Dataset START

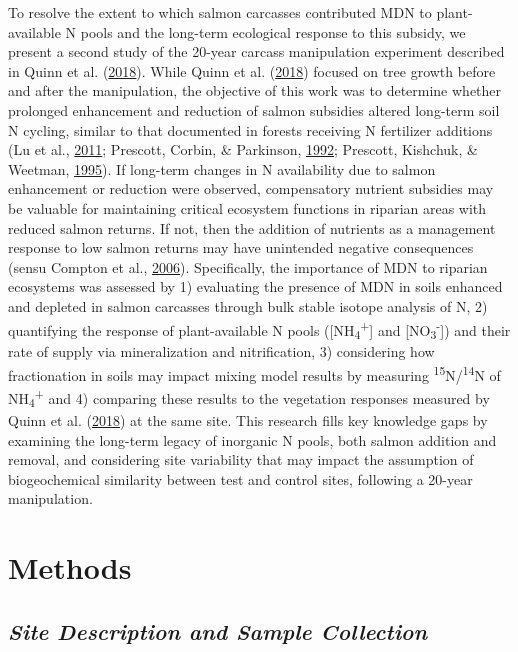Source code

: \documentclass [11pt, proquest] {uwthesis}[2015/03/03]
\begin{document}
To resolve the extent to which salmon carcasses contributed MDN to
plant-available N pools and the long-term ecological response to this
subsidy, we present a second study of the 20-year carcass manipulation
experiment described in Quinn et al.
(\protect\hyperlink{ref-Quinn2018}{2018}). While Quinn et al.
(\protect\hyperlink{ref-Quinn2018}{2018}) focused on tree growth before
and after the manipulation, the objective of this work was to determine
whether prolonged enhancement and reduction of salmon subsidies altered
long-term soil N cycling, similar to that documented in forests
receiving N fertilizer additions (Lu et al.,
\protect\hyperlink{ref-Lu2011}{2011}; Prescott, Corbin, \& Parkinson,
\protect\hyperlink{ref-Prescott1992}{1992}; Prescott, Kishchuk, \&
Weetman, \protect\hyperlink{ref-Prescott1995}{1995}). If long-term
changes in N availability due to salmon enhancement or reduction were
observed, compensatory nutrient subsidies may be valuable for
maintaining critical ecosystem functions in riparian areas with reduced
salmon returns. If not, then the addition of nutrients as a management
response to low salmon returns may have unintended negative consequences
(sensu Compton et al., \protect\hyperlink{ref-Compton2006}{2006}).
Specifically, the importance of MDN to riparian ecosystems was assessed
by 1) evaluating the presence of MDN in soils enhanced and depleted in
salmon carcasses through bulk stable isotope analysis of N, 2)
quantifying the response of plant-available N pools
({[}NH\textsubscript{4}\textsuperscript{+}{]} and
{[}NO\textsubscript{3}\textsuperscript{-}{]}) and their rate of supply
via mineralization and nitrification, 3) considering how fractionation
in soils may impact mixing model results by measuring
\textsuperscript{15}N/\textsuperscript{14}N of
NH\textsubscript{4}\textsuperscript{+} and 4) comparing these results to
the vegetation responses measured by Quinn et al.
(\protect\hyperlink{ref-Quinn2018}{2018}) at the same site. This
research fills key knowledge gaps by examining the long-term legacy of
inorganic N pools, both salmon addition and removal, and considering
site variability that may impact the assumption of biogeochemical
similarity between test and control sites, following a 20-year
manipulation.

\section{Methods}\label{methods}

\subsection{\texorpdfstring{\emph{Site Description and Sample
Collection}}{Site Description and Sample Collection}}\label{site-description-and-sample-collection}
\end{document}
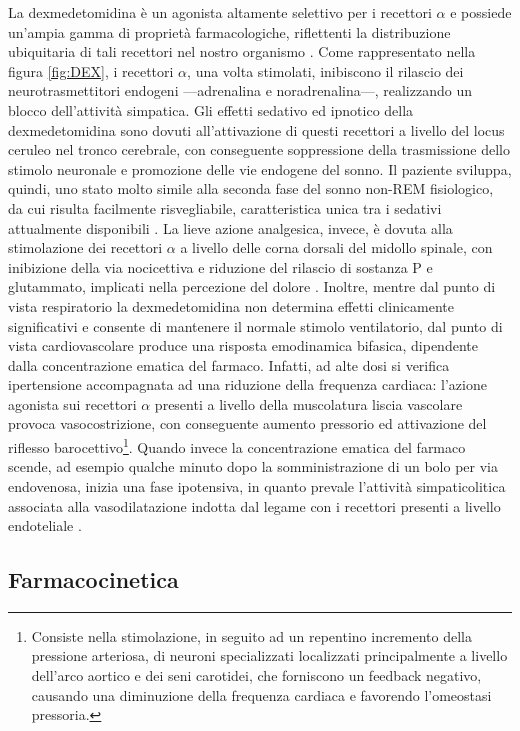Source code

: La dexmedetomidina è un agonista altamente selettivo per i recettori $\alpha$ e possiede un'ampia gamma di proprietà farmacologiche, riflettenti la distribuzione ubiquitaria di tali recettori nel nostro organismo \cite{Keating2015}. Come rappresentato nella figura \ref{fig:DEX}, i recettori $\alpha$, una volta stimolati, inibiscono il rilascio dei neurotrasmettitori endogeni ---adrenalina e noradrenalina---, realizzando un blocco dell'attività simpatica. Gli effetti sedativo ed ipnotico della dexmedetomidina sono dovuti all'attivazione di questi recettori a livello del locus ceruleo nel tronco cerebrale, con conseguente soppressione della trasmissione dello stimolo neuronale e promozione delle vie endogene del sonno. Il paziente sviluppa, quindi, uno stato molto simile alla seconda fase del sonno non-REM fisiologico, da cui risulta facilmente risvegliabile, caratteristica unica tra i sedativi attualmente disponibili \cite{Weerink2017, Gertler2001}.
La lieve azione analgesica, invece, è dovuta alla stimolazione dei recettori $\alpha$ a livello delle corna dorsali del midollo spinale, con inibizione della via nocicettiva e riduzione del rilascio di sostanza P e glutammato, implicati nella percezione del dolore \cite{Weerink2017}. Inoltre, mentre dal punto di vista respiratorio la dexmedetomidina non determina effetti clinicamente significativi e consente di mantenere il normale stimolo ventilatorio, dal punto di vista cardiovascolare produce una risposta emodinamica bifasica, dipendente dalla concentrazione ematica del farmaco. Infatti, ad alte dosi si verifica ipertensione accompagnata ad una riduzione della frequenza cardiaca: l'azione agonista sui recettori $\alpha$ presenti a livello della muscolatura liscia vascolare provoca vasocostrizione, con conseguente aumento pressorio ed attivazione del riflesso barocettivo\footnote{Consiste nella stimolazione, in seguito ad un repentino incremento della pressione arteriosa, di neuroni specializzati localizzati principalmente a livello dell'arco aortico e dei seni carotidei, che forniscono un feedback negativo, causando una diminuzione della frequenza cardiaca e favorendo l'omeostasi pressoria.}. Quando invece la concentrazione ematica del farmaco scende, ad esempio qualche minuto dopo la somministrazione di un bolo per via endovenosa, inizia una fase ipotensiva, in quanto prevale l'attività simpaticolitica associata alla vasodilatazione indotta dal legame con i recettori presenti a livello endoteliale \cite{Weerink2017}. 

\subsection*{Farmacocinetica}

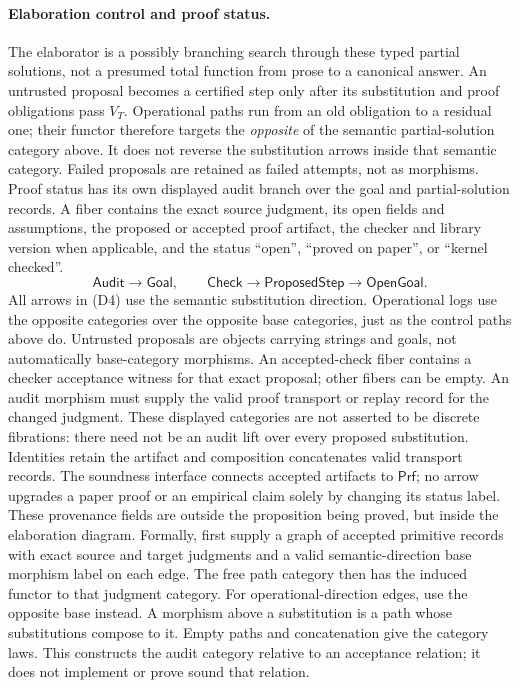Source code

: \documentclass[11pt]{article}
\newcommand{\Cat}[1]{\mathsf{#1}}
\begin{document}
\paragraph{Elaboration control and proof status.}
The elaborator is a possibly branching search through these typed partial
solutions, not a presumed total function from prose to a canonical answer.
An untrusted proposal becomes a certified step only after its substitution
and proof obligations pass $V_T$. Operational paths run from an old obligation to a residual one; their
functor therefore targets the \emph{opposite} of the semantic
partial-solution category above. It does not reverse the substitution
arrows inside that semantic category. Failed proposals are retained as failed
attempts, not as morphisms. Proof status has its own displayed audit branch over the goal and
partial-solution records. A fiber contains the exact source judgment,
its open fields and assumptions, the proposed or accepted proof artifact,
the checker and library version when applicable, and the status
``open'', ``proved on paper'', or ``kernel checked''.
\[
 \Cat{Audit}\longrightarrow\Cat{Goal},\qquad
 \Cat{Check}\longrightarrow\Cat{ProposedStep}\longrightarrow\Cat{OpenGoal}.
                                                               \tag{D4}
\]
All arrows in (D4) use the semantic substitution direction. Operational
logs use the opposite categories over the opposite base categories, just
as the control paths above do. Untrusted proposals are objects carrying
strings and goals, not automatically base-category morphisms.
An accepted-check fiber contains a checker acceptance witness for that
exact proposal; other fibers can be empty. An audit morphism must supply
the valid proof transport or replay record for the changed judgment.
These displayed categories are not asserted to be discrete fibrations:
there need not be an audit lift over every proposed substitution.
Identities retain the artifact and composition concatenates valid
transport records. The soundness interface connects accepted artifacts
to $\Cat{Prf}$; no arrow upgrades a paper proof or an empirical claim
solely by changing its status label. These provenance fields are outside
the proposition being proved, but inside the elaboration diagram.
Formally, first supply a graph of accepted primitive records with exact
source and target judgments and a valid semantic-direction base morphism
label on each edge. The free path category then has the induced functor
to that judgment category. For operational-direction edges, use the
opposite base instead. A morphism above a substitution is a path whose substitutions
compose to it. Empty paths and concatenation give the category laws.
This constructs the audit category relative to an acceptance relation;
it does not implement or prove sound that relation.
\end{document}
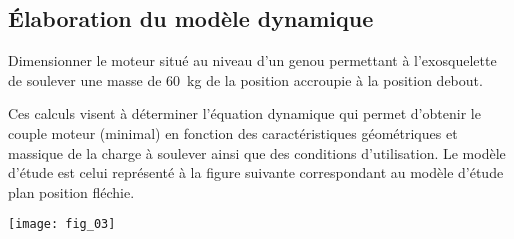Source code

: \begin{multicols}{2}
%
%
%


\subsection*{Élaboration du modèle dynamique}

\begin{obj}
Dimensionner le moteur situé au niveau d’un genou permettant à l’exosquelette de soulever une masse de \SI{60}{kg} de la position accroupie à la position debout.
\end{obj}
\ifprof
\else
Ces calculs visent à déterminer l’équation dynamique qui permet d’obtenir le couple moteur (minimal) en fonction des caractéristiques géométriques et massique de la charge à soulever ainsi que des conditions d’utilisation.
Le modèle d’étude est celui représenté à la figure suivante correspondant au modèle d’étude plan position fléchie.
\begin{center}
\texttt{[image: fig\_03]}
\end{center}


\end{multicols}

Dataset END

**Description of the task**
Copy the material above word for word, images excluded.

**Output for this task**
Source code

: \documentclass [11pt, proquest] {uwthesis}[2015/03/03]
\begin{document}
To resolve the extent to which salmon carcasses contributed MDN to
plant-available N pools and the long-term ecological response to this
subsidy, we present a second study of the 20-year carcass manipulation
experiment described in Quinn et al.
(\protect\hyperlink{ref-Quinn2018}{2018}). While Quinn et al.
(\protect\hyperlink{ref-Quinn2018}{2018}) focused on tree growth before
and after the manipulation, the objective of this work was to determine
whether prolonged enhancement and reduction of salmon subsidies altered
long-term soil N cycling, similar to that documented in forests
receiving N fertilizer additions (Lu et al.,
\protect\hyperlink{ref-Lu2011}{2011}; Prescott, Corbin, \& Parkinson,
\protect\hyperlink{ref-Prescott1992}{1992}; Prescott, Kishchuk, \&
Weetman, \protect\hyperlink{ref-Prescott1995}{1995}). If long-term
changes in N availability due to salmon enhancement or reduction were
observed, compensatory nutrient subsidies may be valuable for
maintaining critical ecosystem functions in riparian areas with reduced
salmon returns. If not, then the addition of nutrients as a management
response to low salmon returns may have unintended negative consequences
(sensu Compton et al., \protect\hyperlink{ref-Compton2006}{2006}).
Specifically, the importance of MDN to riparian ecosystems was assessed
by 1) evaluating the presence of MDN in soils enhanced and depleted in
salmon carcasses through bulk stable isotope analysis of N, 2)
quantifying the response of plant-available N pools
({[}NH\textsubscript{4}\textsuperscript{+}{]} and
{[}NO\textsubscript{3}\textsuperscript{-}{]}) and their rate of supply
via mineralization and nitrification, 3) considering how fractionation
in soils may impact mixing model results by measuring
\textsuperscript{15}N/\textsuperscript{14}N of
NH\textsubscript{4}\textsuperscript{+} and 4) comparing these results to
the vegetation responses measured by Quinn et al.
(\protect\hyperlink{ref-Quinn2018}{2018}) at the same site. This
research fills key knowledge gaps by examining the long-term legacy of
inorganic N pools, both salmon addition and removal, and considering
site variability that may impact the assumption of biogeochemical
similarity between test and control sites, following a 20-year
manipulation.

\section{Methods}\label{methods}

\subsection{\texorpdfstring{\emph{Site Description and Sample
Collection}}{Site Description and Sample Collection}}\label{site-description-and-sample-collection}
\end{document}
Source code

: La dexmedetomidina è un agonista altamente selettivo per i recettori $\alpha$ e possiede un'ampia gamma di proprietà farmacologiche, riflettenti la distribuzione ubiquitaria di tali recettori nel nostro organismo \cite{Keating2015}. Come rappresentato nella figura \ref{fig:DEX}, i recettori $\alpha$, una volta stimolati, inibiscono il rilascio dei neurotrasmettitori endogeni ---adrenalina e noradrenalina---, realizzando un blocco dell'attività simpatica. Gli effetti sedativo ed ipnotico della dexmedetomidina sono dovuti all'attivazione di questi recettori a livello del locus ceruleo nel tronco cerebrale, con conseguente soppressione della trasmissione dello stimolo neuronale e promozione delle vie endogene del sonno. Il paziente sviluppa, quindi, uno stato molto simile alla seconda fase del sonno non-REM fisiologico, da cui risulta facilmente risvegliabile, caratteristica unica tra i sedativi attualmente disponibili \cite{Weerink2017, Gertler2001}.
La lieve azione analgesica, invece, è dovuta alla stimolazione dei recettori $\alpha$ a livello delle corna dorsali del midollo spinale, con inibizione della via nocicettiva e riduzione del rilascio di sostanza P e glutammato, implicati nella percezione del dolore \cite{Weerink2017}. Inoltre, mentre dal punto di vista respiratorio la dexmedetomidina non determina effetti clinicamente significativi e consente di mantenere il normale stimolo ventilatorio, dal punto di vista cardiovascolare produce una risposta emodinamica bifasica, dipendente dalla concentrazione ematica del farmaco. Infatti, ad alte dosi si verifica ipertensione accompagnata ad una riduzione della frequenza cardiaca: l'azione agonista sui recettori $\alpha$ presenti a livello della muscolatura liscia vascolare provoca vasocostrizione, con conseguente aumento pressorio ed attivazione del riflesso barocettivo\footnote{Consiste nella stimolazione, in seguito ad un repentino incremento della pressione arteriosa, di neuroni specializzati localizzati principalmente a livello dell'arco aortico e dei seni carotidei, che forniscono un feedback negativo, causando una diminuzione della frequenza cardiaca e favorendo l'omeostasi pressoria.}. Quando invece la concentrazione ematica del farmaco scende, ad esempio qualche minuto dopo la somministrazione di un bolo per via endovenosa, inizia una fase ipotensiva, in quanto prevale l'attività simpaticolitica associata alla vasodilatazione indotta dal legame con i recettori presenti a livello endoteliale \cite{Weerink2017}. 

\subsection*{Farmacocinetica}

Source code

: \documentclass[11pt]{article}
\newcommand{\Cat}[1]{\mathsf{#1}}
\begin{document}
\paragraph{Elaboration control and proof status.}
The elaborator is a possibly branching search through these typed partial
solutions, not a presumed total function from prose to a canonical answer.
An untrusted proposal becomes a certified step only after its substitution
and proof obligations pass $V_T$. Operational paths run from an old obligation to a residual one; their
functor therefore targets the \emph{opposite} of the semantic
partial-solution category above. It does not reverse the substitution
arrows inside that semantic category. Failed proposals are retained as failed
attempts, not as morphisms. Proof status has its own displayed audit branch over the goal and
partial-solution records. A fiber contains the exact source judgment,
its open fields and assumptions, the proposed or accepted proof artifact,
the checker and library version when applicable, and the status
``open'', ``proved on paper'', or ``kernel checked''.
\[
 \Cat{Audit}\longrightarrow\Cat{Goal},\qquad
 \Cat{Check}\longrightarrow\Cat{ProposedStep}\longrightarrow\Cat{OpenGoal}.
                                                               \tag{D4}
\]
All arrows in (D4) use the semantic substitution direction. Operational
logs use the opposite categories over the opposite base categories, just
as the control paths above do. Untrusted proposals are objects carrying
strings and goals, not automatically base-category morphisms.
An accepted-check fiber contains a checker acceptance witness for that
exact proposal; other fibers can be empty. An audit morphism must supply
the valid proof transport or replay record for the changed judgment.
These displayed categories are not asserted to be discrete fibrations:
there need not be an audit lift over every proposed substitution.
Identities retain the artifact and composition concatenates valid
transport records. The soundness interface connects accepted artifacts
to $\Cat{Prf}$; no arrow upgrades a paper proof or an empirical claim
solely by changing its status label. These provenance fields are outside
the proposition being proved, but inside the elaboration diagram.
Formally, first supply a graph of accepted primitive records with exact
source and target judgments and a valid semantic-direction base morphism
label on each edge. The free path category then has the induced functor
to that judgment category. For operational-direction edges, use the
opposite base instead. A morphism above a substitution is a path whose substitutions
compose to it. Empty paths and concatenation give the category laws.
This constructs the audit category relative to an acceptance relation;
it does not implement or prove sound that relation.
\end{document}
Source code

: \begin{multicols}{2}
%
%
%


\subsection*{Élaboration du modèle dynamique}

\begin{obj}
Dimensionner le moteur situé au niveau d’un genou permettant à l’exosquelette de soulever une masse de \SI{60}{kg} de la position accroupie à la position debout.
\end{obj}
\ifprof
\else
Ces calculs visent à déterminer l’équation dynamique qui permet d’obtenir le couple moteur (minimal) en fonction des caractéristiques géométriques et massique de la charge à soulever ainsi que des conditions d’utilisation.
Le modèle d’étude est celui représenté à la figure suivante correspondant au modèle d’étude plan position fléchie.
\begin{center}
\texttt{[image: fig\_03]}
\end{center}


\end{multicols}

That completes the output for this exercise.